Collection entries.
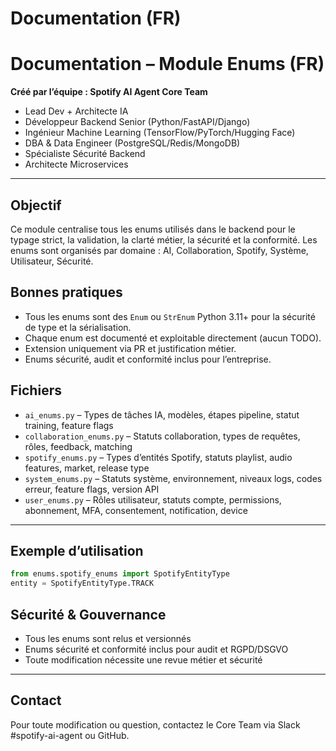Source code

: # Documentation (FR)

# Documentation – Module Enums (FR)

**Créé par l’équipe : Spotify AI Agent Core Team**
- Lead Dev + Architecte IA
- Développeur Backend Senior (Python/FastAPI/Django)
- Ingénieur Machine Learning (TensorFlow/PyTorch/Hugging Face)
- DBA & Data Engineer (PostgreSQL/Redis/MongoDB)
- Spécialiste Sécurité Backend
- Architecte Microservices

---

## Objectif
Ce module centralise tous les enums utilisés dans le backend pour le typage strict, la validation, la clarté métier, la sécurité et la conformité. Les enums sont organisés par domaine : AI, Collaboration, Spotify, Système, Utilisateur, Sécurité.

## Bonnes pratiques
- Tous les enums sont des `Enum` ou `StrEnum` Python 3.11+ pour la sécurité de type et la sérialisation.
- Chaque enum est documenté et exploitable directement (aucun TODO).
- Extension uniquement via PR et justification métier.
- Enums sécurité, audit et conformité inclus pour l’entreprise.

## Fichiers
- `ai_enums.py` – Types de tâches IA, modèles, étapes pipeline, statut training, feature flags
- `collaboration_enums.py` – Statuts collaboration, types de requêtes, rôles, feedback, matching
- `spotify_enums.py` – Types d’entités Spotify, statuts playlist, audio features, market, release type
- `system_enums.py` – Statuts système, environnement, niveaux logs, codes erreur, feature flags, version API
- `user_enums.py` – Rôles utilisateur, statuts compte, permissions, abonnement, MFA, consentement, notification, device

---

## Exemple d’utilisation
```python
from enums.spotify_enums import SpotifyEntityType
entity = SpotifyEntityType.TRACK
```

## Sécurité & Gouvernance
- Tous les enums sont relus et versionnés
- Enums sécurité et conformité inclus pour audit et RGPD/DSGVO
- Toute modification nécessite une revue métier et sécurité

---

## Contact
Pour toute modification ou question, contactez le Core Team via Slack #spotify-ai-agent ou GitHub.

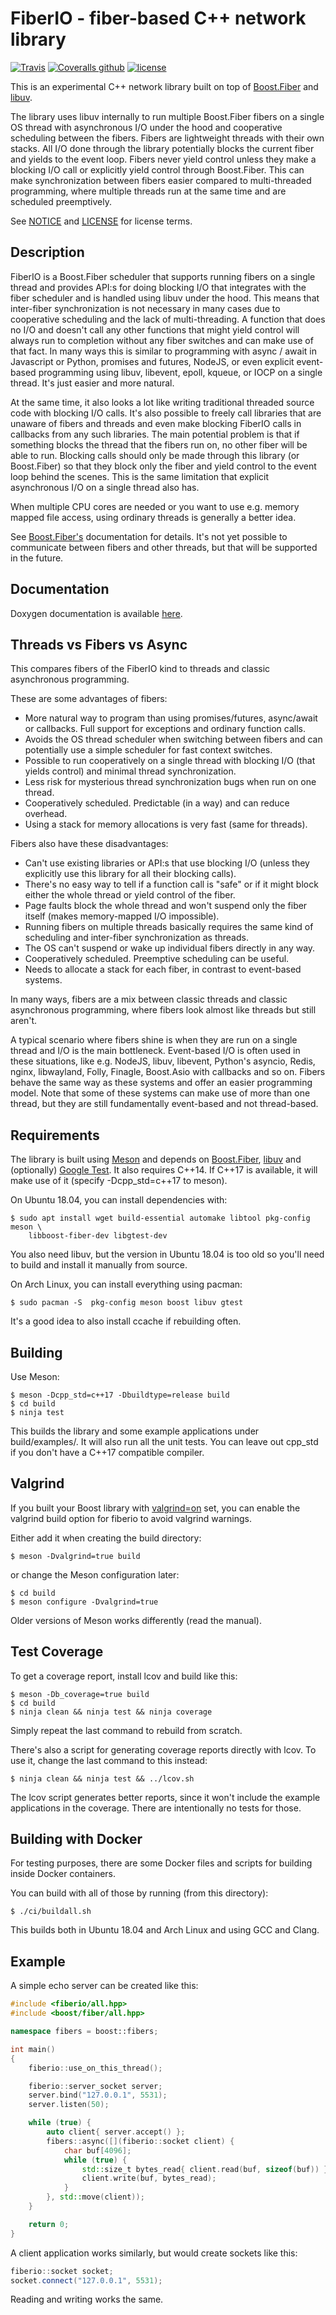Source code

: FiberIO - fiber-based C++ network library
=========================================

[![Travis](https://img.shields.io/travis/hampus/fiberio.svg)](https://travis-ci.org/hampus/fiberio)
[![Coveralls github](https://img.shields.io/coveralls/github/hampus/fiberio.svg)](https://coveralls.io/github/hampus/fiberio)
[![license](https://img.shields.io/github/license/hampus/fiberio.svg)](http://www.apache.org/licenses/LICENSE-2.0)

This is an experimental C++ network library built on top of
[Boost.Fiber](https://www.boost.org/doc/libs/release/libs/fiber/doc/html/index.html)
and [libuv](http://libuv.org/).

The library uses libuv internally to run multiple Boost.Fiber fibers on a single
OS thread with asynchronous I/O under the hood and cooperative scheduling
between the fibers. Fibers are lightweight threads with their own stacks. All
I/O done through the library potentially blocks the current fiber and yields to
the event loop. Fibers never yield control unless they make a blocking I/O call
or explicitly yield control through  Boost.Fiber. This can make synchronization
between fibers easier compared to multi-threaded programming, where multiple
threads run at the same time and are scheduled preemptively.

See [NOTICE](NOTICE) and [LICENSE](LICENSE) for license terms.


Description
-------

FiberIO is a Boost.Fiber scheduler that supports running fibers on a single
thread and provides API:s for doing blocking I/O that integrates with the fiber
scheduler and is handled using libuv under the hood. This means that inter-fiber
synchronization is not necessary in many cases due to cooperative scheduling and
the lack of multi-threading. A function that does no I/O and doesn't call any
other functions that might yield control will always run to completion without
any fiber switches and can make use of that fact. In many ways this is similar
to programming with async / await in Javascript or Python, promises and futures,
NodeJS, or even explicit event-based programming using libuv, libevent, epoll,
kqueue, or IOCP on a single thread. It's just easier and more natural.

At the same time, it also looks a lot like writing traditional threaded source
code with blocking I/O calls. It's also possible to freely call libraries that
are unaware of fibers and threads and even make blocking FiberIO calls in
callbacks from any such libraries. The main potential problem is that if
something blocks the thread that the fibers run on, no other fiber will be able
to run. Blocking calls should only be made through this library (or Boost.Fiber)
so that they block only the fiber and yield control to the event loop behind the
scenes. This is the same limitation that explicit asynchronous I/O on a single
thread also has.

When multiple CPU cores are needed or you want to use e.g. memory mapped file
access, using ordinary threads is generally a better idea.

See
[Boost.Fiber's](https://www.boost.org/doc/libs/release/libs/fiber/doc/html/index.html)
documentation for details. It's not yet possible to communicate between fibers
and other threads, but that will be supported in the future.


Documentation
-------------

Doxygen documentation is available
[here](https://hampus.github.io/fiberio/html/).


Threads vs Fibers vs Async
--------------------------

This compares fibers of the FiberIO kind to threads and classic asynchronous
programming.

These are some advantages of fibers:
* More natural way to program than using promises/futures, async/await or
  callbacks. Full support for exceptions and ordinary function calls.
* Avoids the OS thread scheduler when switching between fibers and can
  potentially use a simple scheduler for fast context switches.
* Possible to run cooperatively on a single thread with blocking I/O (that
  yields control) and minimal thread synchronization.
* Less risk for mysterious thread synchronization bugs when run on one thread.
* Cooperatively scheduled. Predictable (in a way) and can reduce overhead.
* Using a stack for memory allocations is very fast (same for threads).

Fibers also have these disadvantages:
* Can't use existing libraries or API:s that use blocking I/O (unless they
  explicitly use this library for all their blocking calls).
* There's no easy way to tell if a function call is "safe" or if it might block
  either the whole thread or yield control of the fiber.
* Page faults block the whole thread and won't suspend only the fiber itself
  (makes memory-mapped I/O impossible).
* Running fibers on multiple threads basically requires the same kind of
  scheduling and inter-fiber synchronization as threads.
* The OS can't suspend or wake up individual fibers directly in any way.
* Cooperatively scheduled. Preemptive scheduling can be useful.
* Needs to allocate a stack for each fiber, in contrast to event-based systems.

In many ways, fibers are a mix between classic threads and classic asynchronous
programming, where fibers look almost like threads but still aren't.

A typical scenario where fibers shine is when they are run on a single thread
and I/O is the main bottleneck. Event-based I/O is often used in these
situations, like e.g. NodeJS, libuv, libevent, Python's asyncio, Redis, nginx,
libwayland, Folly, Finagle, Boost.Asio with callbacks and so on. Fibers behave
the same way as these systems and offer an easier programming model. Note that
some of these systems can make use of more than one thread, but they are still
fundamentally event-based and not thread-based.


Requirements
------------

The library is built using [Meson](http://mesonbuild.com/) and depends on [Boost.Fiber](https://www.boost.org/doc/libs/release/libs/fiber/doc/html/index.html),
[libuv](http://libuv.org/) and (optionally)
[Google Test](https://github.com/google/googletest). It also requires C++14. If
C++17 is available, it will make use of it (specify -Dcpp_std=c++17 to meson).

On Ubuntu 18.04, you can install dependencies with:

    $ sudo apt install wget build-essential automake libtool pkg-config meson \
        libboost-fiber-dev libgtest-dev

You also need libuv, but the version in Ubuntu 18.04 is too old so you'll need
to build and install it manually from source.

On Arch Linux, you can install everything using pacman:

    $ sudo pacman -S  pkg-config meson boost libuv gtest

It's a good idea to also install ccache if rebuilding often.


Building
--------

Use Meson:

    $ meson -Dcpp_std=c++17 -Dbuildtype=release build
    $ cd build
    $ ninja test

This builds the library and some example applications under build/examples/. It
will also run all the unit tests. You can leave out cpp_std if you don't have
a C++17 compatible compiler.


Valgrind
--------

If you built your Boost library with
[valgrind=on](https://www.boost.org/doc/libs/release/libs/context/doc/html/context/stack/valgrind.html)
set, you can enable the valgrind build option for fiberio to avoid valgrind
warnings.

Either add it when creating the build directory:

    $ meson -Dvalgrind=true build

or change the Meson configuration later:

    $ cd build
    $ meson configure -Dvalgrind=true

Older versions of Meson works differently (read the manual).


Test Coverage
-------------

To get a coverage report, install lcov and build like this:

    $ meson -Db_coverage=true build
    $ cd build
    $ ninja clean && ninja test && ninja coverage

Simply repeat the last command to rebuild from scratch.

There's also a script for generating coverage reports directly with lcov. To
use it, change the last command to this instead:

    $ ninja clean && ninja test && ../lcov.sh

The lcov script generates better reports, since it won't include the example
applications in the coverage. There are intentionally no tests for those.


Building with Docker
--------------------

For testing purposes, there are some Docker files and scripts for building
inside Docker containers.

You can build with all of those by running (from this directory):

    $ ./ci/buildall.sh

This builds both in Ubuntu 18.04 and Arch Linux and using GCC and Clang.


Example
-------

A simple echo server can be created like this:

```c++
#include <fiberio/all.hpp>
#include <boost/fiber/all.hpp>

namespace fibers = boost::fibers;

int main()
{
    fiberio::use_on_this_thread();

    fiberio::server_socket server;
    server.bind("127.0.0.1", 5531);
    server.listen(50);

    while (true) {
        auto client{ server.accept() };
        fibers::async([](fiberio::socket client) {
            char buf[4096];
            while (true) {
                std::size_t bytes_read{ client.read(buf, sizeof(buf)) };
                client.write(buf, bytes_read);
            }
        }, std::move(client));
    }

    return 0;
}
```

A client application works similarly, but would create sockets like this:

```c++
fiberio::socket socket;
socket.connect("127.0.0.1", 5531);
```

Reading and writing works the same.
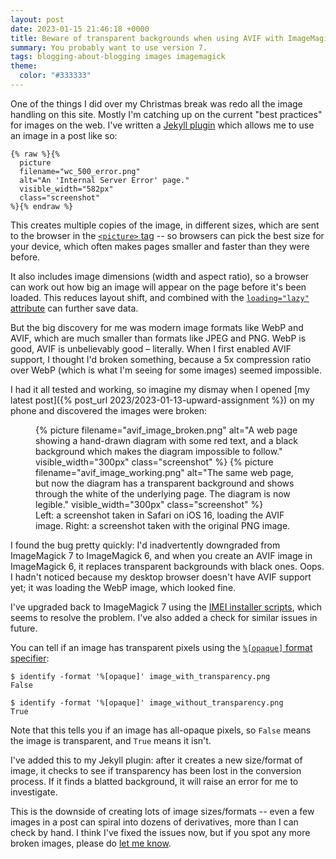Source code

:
 ```yaml
---
layout: post
date: 2023-01-15 21:46:18 +0000
title: Beware of transparent backgrounds when using AVIF with ImageMagick 6
summary: You probably want to use version 7.
tags: blogging-about-blogging images imagemagick
theme:
  color: "#333333"
---
```


One of the things I did over my Christmas break was redo all the image handling on this site.
Mostly I'm catching up on the current "best practices" for images on the web.
I've written a [Jekyll plugin][plugin] which allows me to use an image in a post like so:

```liquid
{% raw %}{%
  picture
  filename="wc_500_error.png"
  alt="An 'Internal Server Error' page."
  visible_width="582px"
  class="screenshot"
%}{% endraw %}
```

This creates multiple copies of the image, in different sizes, which are sent to the browser in the [`<picture>` tag][picture] -- so browsers can pick the best size for your device, which often makes pages smaller and faster than they were before.

It also includes image dimensions (width and aspect ratio), so a browser can work out how big an image will appear on the page before it's been loaded.
This reduces layout shift, and combined with the [`loading="lazy"` attribute][lazy] can further save data.

But the big discovery for me was modern image formats like WebP and AVIF, which are much smaller than formats like JPEG and PNG.
WebP is good, AVIF is unbelievably good – literally.
When I first enabled AVIF support, I thought I'd broken something, because a 5x compression ratio over WebP (which is what I'm seeing for some images) seemed impossible.

I had it all tested and working, so imagine my dismay when I opened [my latest post]({% post_url 2023/2023-01-13-upward-assignment %}) on my phone and discovered the images were broken:

<figure id="avif_comparison">
  {%
    picture
    filename="avif_image_broken.png"
    alt="A web page showing a hand-drawn diagram with some red text, and a black background which makes the diagram impossible to follow."
    visible_width="300px"
    class="screenshot"
  %}
  {%
    picture
    filename="avif_image_working.png"
    alt="The same web page, but now the diagram has a transparent background and shows through the white of the underlying page. The diagram is now legible."
    visible_width="300px"
    class="screenshot"
  %}
  <figcaption>
    Left: a screenshot taken in Safari on iOS 16, loading the AVIF image.
    Right: a screenshot taken with the original PNG image.
  </figcaption>
</figure>

I found the bug pretty quickly: I'd inadvertently downgraded from ImageMagick 7 to ImageMagick 6, and when you create an AVIF image in ImageMagick&nbsp;6, it replaces transparent backgrounds with black ones.
Oops.
I hadn't noticed because my desktop browser doesn't have AVIF support yet; it was loading the WebP image, which looked fine.

I've upgraded back to ImageMagick 7 using the [IMEI installer scripts][imei], which seems to resolve the problem.
I've also added a check for similar issues in future.

You can tell if an image has transparent pixels using the [`%[opaque]` format specifier][opaque]:

```console
$ identify -format '%[opaque]' image_with_transparency.png
False

$ identify -format '%[opaque]' image_without_transparency.png
True
```

Note that this tells you if an image has all-opaque pixels, so `False` means the image is transparent, and `True` means it isn't.

I've added this to my Jekyll plugin: after it creates a new size/format of image, it checks to see if transparency has been lost in the conversion process.
If it finds a blatted background, it will raise an error for me to investigate.

This is the downside of creating lots of image sizes/formats -- even a few images in a post can spiral into dozens of derivatives, more than I can check by hand.
I think I've fixed the issues now, but if you spot any more broken images, please do [let me know](mailto:alex@alexwlchan.net).

[responsive images]: https://developer.mozilla.org/en-US/docs/Learn/HTML/Multimedia_and_embedding/Responsive_images
[picture]: https://developer.mozilla.org/en-US/docs/Web/HTML/Element/picture
[plugin]: https://github.com/alexwlchan/alexwlchan.net/blob/live/src/_plugins/tag_picture.rb
[lazy]: https://developer.mozilla.org/en-US/docs/Web/HTML/Element/img#attr-loading
[imei]: https://github.com/SoftCreatR/imei
[opaque]: https://imagemagick.org/script/escape.php
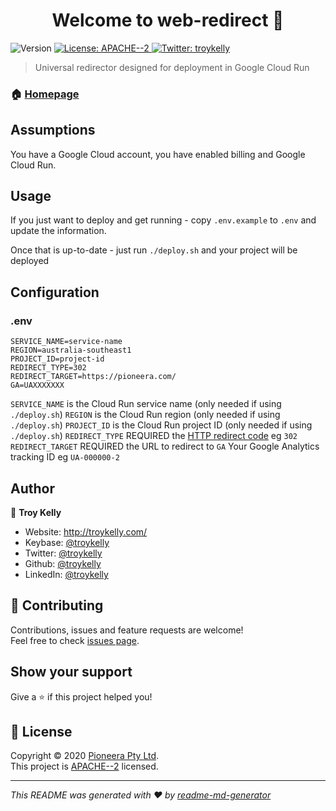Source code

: <h1 align="center">Welcome to web-redirect 👋</h1>
<p>
  <img alt="Version" src="https://img.shields.io/badge/version-1.0.0-blue.svg?cacheSeconds=2592000" />
  <a href="http://www.apache.org/licenses/LICENSE-2.0" target="_blank">
    <img alt="License: APACHE--2" src="https://img.shields.io/badge/License-APACHE--2-yellow.svg" />
  </a>
  <a href="https://twitter.com/troykelly" target="_blank">
    <img alt="Twitter: troykelly" src="https://img.shields.io/twitter/follow/troykelly.svg?style=social" />
  </a>
</p>

> Universal redirector designed for deployment in Google Cloud Run

### 🏠 [Homepage](https://github.com/Pioneera/web-redirect)

## Assumptions

You have a Google Cloud account, you have enabled billing and Google Cloud Run.

## Usage

If you just want to deploy and get running - copy `.env.example` to `.env` and update the information.

Once that is up-to-date - just run `./deploy.sh` and your project will be deployed

## Configuration

### .env

```text
SERVICE_NAME=service-name
REGION=australia-southeast1
PROJECT_ID=project-id
REDIRECT_TYPE=302
REDIRECT_TARGET=https://pioneera.com/
GA=UAXXXXXXX
```

`SERVICE_NAME` is the Cloud Run service name (only needed if using `./deploy.sh`)
`REGION` is the Cloud Run region (only needed if using `./deploy.sh`)
`PROJECT_ID` is the Cloud Run project ID (only needed if using `./deploy.sh`)
`REDIRECT_TYPE` REQUIRED the [HTTP redirect code](https://en.wikipedia.org/wiki/URL_redirection#HTTP_status_codes_3xx) eg `302`
`REDIRECT_TARGET` REQUIRED the URL to redirect to
`GA` Your Google Analytics tracking ID eg `UA-000000-2`

## Author

👤 **Troy Kelly**

- Website: http://troykelly.com/
- Keybase: [@troykelly](https://keybase.io/troykelly)
- Twitter: [@troykelly](https://twitter.com/troykelly)
- Github: [@troykelly](https://github.com/troykelly)
- LinkedIn: [@troykelly](https://linkedin.com/in/troykelly)

## 🤝 Contributing

Contributions, issues and feature requests are welcome!<br />Feel free to check [issues page](https://github.com/Pioneera/web-redirect/issues).

## Show your support

Give a ⭐️ if this project helped you!

## 📝 License

Copyright © 2020 [Pioneera Pty Ltd](https://github.com/Pioneera).<br />
This project is [APACHE--2](http://www.apache.org/licenses/LICENSE-2.0) licensed.

---

_This README was generated with ❤️ by [readme-md-generator](https://github.com/kefranabg/readme-md-generator)_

Problem requirements. Please make an exact copy of the lines above from the line with "access, using ordinary" through the line with "potentially use a", both ends included.

Result for this exercise.
access, using ordinary threads is generally a better idea.

See
[Boost.Fiber's](https://www.boost.org/doc/libs/release/libs/fiber/doc/html/index.html)
documentation for details. It's not yet possible to communicate between fibers
and other threads, but that will be supported in the future.


Documentation
-------------

Doxygen documentation is available
[here](https://hampus.github.io/fiberio/html/).


Threads vs Fibers vs Async
--------------------------

This compares fibers of the FiberIO kind to threads and classic asynchronous
programming.

These are some advantages of fibers:
* More natural way to program than using promises/futures, async/await or
  callbacks. Full support for exceptions and ordinary function calls.
* Avoids the OS thread scheduler when switching between fibers and can
  potentially use a simple scheduler for fast context switches.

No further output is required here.